+++ Data provided
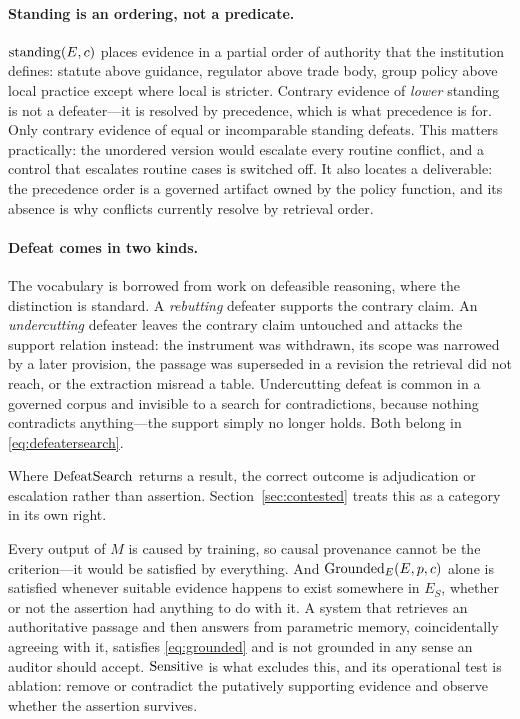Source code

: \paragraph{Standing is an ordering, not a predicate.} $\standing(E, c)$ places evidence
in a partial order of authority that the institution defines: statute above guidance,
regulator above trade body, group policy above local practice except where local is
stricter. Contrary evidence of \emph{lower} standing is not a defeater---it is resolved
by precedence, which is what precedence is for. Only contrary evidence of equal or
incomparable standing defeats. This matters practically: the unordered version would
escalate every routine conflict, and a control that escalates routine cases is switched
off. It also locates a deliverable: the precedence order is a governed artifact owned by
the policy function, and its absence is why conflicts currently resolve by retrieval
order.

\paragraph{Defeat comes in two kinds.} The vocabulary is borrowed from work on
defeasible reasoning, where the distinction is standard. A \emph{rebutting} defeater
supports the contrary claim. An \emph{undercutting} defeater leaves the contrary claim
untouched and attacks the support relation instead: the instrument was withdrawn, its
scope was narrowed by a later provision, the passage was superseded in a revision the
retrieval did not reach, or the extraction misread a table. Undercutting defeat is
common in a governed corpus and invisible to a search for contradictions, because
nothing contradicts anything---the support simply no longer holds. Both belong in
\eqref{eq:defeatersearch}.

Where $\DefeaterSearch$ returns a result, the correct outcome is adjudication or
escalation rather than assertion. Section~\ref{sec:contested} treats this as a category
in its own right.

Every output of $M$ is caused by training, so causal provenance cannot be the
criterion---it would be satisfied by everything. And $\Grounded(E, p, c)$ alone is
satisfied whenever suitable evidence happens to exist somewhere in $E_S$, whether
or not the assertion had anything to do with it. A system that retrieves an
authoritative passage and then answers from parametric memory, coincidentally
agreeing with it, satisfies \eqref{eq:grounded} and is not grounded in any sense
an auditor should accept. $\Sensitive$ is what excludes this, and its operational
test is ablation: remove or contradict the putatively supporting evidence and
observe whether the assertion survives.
++++++
+++ Data provided
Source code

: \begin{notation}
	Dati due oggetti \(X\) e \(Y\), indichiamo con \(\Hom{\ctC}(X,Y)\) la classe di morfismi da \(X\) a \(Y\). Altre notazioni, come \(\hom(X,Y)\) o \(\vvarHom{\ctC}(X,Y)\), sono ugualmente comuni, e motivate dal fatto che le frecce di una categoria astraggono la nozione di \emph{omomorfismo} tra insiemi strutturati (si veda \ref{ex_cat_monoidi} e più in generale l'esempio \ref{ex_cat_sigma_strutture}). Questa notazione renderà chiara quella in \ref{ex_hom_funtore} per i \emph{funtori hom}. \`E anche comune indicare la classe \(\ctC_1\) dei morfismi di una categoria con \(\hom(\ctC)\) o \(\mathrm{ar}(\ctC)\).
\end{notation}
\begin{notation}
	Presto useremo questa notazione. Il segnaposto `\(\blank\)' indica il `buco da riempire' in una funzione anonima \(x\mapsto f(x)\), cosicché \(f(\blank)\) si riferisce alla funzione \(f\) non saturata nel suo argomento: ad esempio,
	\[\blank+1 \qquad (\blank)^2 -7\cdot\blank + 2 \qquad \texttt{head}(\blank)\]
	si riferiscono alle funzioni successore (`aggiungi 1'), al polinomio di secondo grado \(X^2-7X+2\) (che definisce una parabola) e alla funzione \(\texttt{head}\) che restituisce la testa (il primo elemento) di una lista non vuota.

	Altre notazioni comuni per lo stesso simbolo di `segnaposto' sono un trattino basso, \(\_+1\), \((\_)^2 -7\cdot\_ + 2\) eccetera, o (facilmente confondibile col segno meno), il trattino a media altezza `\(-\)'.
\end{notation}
++++++
Look above for the line containing "supports the contrary" and the line containing "Every output of". Transcribe both, with the lines between them, exactly.

_The answer_
supports the contrary claim. An \emph{undercutting} defeater leaves the contrary claim
untouched and attacks the support relation instead: the instrument was withdrawn, its
scope was narrowed by a later provision, the passage was superseded in a revision the
retrieval did not reach, or the extraction misread a table. Undercutting defeat is
common in a governed corpus and invisible to a search for contradictions, because
nothing contradicts anything---the support simply no longer holds. Both belong in
\eqref{eq:defeatersearch}.

Where $\DefeaterSearch$ returns a result, the correct outcome is adjudication or
escalation rather than assertion. Section~\ref{sec:contested} treats this as a category
in its own right.

Every output of $M$ is caused by training, so causal provenance cannot be the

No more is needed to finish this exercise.